An understanding of whether smart meter data can be used to support the validation of customer-to-LV feeder associations and what factors affect the accuracy of the algorithms used. Achieved This has been successfully delivered with the results recorded in the Feeder Validation report.
An understanding of how well aggregated smart meter data can be combined with other data available to DNOs to create estimated LV feeder load profiles and what factors affect the accuracy of these estimates. Achieved This analysis successfully compared the use of Elexon profiles to local profiles based on similar customers with smart meters.
An understanding of the practical issues for using the newly developed feature for validating customer-to-LV feeder association without requiring connection to the customer’s wiring and confirmation that the new feature is fit-for-purpose. Achieved This was achieved and the project discovered the practical issue around lampposts acting as earthing spikes and reducing the strength of the signal and generated a solution via signal boosting. The feeder finder was validated using two substations and seen to be operating correctly in most cases. There are some locations where further investigation of the cable routing may be needed to confirm the results.
An increased insight of the phase unbalance on the test networks. Achieved This has been achieved by the provision of the phase data from the survey.
A view of the value of disaggregated data from smart meters rather than the default position of aggregation at the LV feeder level. Achieved This has been achieved by using different aggregation groups within the analysis. The NGED customer privacy plan has been updated to include a wider range of permissible customer aggregations.

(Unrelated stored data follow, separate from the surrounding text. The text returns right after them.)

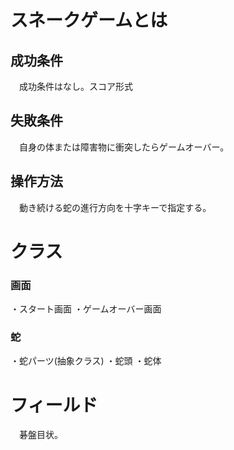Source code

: # スネークゲームとは
## 成功条件
　成功条件はなし。スコア形式
## 失敗条件
　自身の体または障害物に衝突したらゲームオーバー。
## 操作方法
　動き続ける蛇の進行方向を十字キーで指定する。

# クラス
### 画面
・スタート画面
・ゲームオーバー画面

### 蛇
・蛇パーツ(抽象クラス)
  ・蛇頭
  ・蛇体

# フィールド
　碁盤目状。
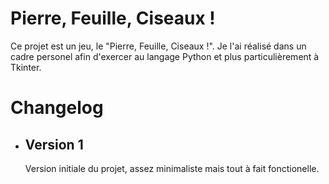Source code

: # Pierre, Feuille, Ciseaux !

Ce projet est un jeu, le "Pierre, Feuille, Ciseaux !". Je l'ai réalisé dans un cadre personel afin d'exercer au langage Python et plus particulièrement à Tkinter.

# Changelog

- ## Version 1

  Version initiale du projet, assez minimaliste mais tout à fait fonctionelle.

Disaggregated half-hourly export data has been essential in identifying the locations of PV installations.

 

User Satisfaction: The users were satisfied with the results and plan to implement the use cases in their operational environment.

Achievements:  

  • We have a better understanding of smart meter data availability and the processes required to gather data. 
  • We have a better understanding of the response levels from smart meters to being reconfigured to and from 1-minute voltage data measurement. 
  • We have gained an understanding of the general level of inaccuracy in the asset data for feeder and substation association and the phase data within EO. 
  • We have improved our ability to gather more targeted aggregated data as a result of revising the data privacy agreement. 
  • We have established the actual phase connectivity for 8,790 customers linked to the 46 distribution substations within the test network in the Milton Keynes area. 
  • We have established the actual feeder connectivity for 125 customers from the feeder survey. 
  • We have captured data about LCT’s that were visible from the roadside which can be used to assist with LCT validation. 
  • We have captured photographs of the inside of customer meter boxes which can be used in future projects e.g., AI image processing. 
  • We have developed and validated methods for phase and feeder identification with indicative accuracy metrics. The way in which these can be set up for BAU is currently under discussion. 
  • We have established the best of four proposed methods for estimating load profiles for LV feeders and for distribution substations. 
  • We have identified potential methods for determining the locations of LCTs. The locations of PV installations can be determined with high confidence using export demand data. 
  • Visual validation for domestic PV has been attempted using free to access on-line resources.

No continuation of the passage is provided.